[Opening Dataset content section]
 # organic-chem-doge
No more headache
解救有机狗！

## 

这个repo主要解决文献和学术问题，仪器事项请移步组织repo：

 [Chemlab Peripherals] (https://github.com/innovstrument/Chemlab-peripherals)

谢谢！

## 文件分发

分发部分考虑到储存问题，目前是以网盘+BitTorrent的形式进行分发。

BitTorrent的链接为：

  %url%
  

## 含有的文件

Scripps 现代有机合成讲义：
[Closing Dataset content section]
[Opening Dataset content section]
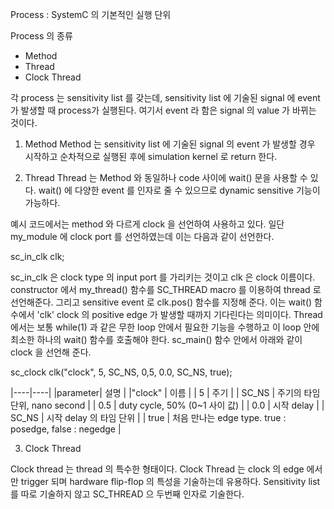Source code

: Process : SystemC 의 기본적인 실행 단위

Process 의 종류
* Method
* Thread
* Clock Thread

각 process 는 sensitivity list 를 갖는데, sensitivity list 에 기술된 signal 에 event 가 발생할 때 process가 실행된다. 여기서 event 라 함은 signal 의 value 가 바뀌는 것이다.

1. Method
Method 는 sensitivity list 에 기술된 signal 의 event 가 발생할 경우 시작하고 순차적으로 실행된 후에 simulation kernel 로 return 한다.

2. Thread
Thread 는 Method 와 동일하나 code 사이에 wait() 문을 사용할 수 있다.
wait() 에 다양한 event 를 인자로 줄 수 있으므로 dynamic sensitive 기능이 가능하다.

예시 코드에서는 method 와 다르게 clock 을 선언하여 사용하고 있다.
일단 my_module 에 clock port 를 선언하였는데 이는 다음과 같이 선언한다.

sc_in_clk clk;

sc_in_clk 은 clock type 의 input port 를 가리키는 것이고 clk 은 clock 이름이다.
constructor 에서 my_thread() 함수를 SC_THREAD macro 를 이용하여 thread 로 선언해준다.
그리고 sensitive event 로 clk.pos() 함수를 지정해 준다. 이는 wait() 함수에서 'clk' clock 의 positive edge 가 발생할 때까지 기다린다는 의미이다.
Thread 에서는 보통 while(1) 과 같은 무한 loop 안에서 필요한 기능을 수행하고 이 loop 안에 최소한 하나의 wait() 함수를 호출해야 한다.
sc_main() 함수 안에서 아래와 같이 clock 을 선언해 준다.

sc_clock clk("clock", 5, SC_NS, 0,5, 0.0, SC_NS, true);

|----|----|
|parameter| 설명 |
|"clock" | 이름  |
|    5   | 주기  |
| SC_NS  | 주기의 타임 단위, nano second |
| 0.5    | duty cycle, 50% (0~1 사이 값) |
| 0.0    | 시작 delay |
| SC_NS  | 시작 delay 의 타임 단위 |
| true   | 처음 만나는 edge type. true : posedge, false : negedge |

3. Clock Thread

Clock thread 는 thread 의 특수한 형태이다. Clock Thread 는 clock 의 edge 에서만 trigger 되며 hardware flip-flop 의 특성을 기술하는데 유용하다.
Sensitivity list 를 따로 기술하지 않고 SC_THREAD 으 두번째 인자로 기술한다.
[Closing Dataset content section]
_Problem description_:
The required output is the stretch of entries above from the line containing "nano second |" through the line containing "Sensitivity list 를 따로", reproduced exactly.

_Response box_:
| SC_NS  | 주기의 타임 단위, nano second |
| 0.5    | duty cycle, 50% (0~1 사이 값) |
| 0.0    | 시작 delay |
| SC_NS  | 시작 delay 의 타임 단위 |
| true   | 처음 만나는 edge type. true : posedge, false : negedge |

3. Clock Thread

Clock thread 는 thread 의 특수한 형태이다. Clock Thread 는 clock 의 edge 에서만 trigger 되며 hardware flip-flop 의 특성을 기술하는데 유용하다.
Sensitivity list 를 따로 기술하지 않고 SC_THREAD 으 두번째 인자로 기술한다.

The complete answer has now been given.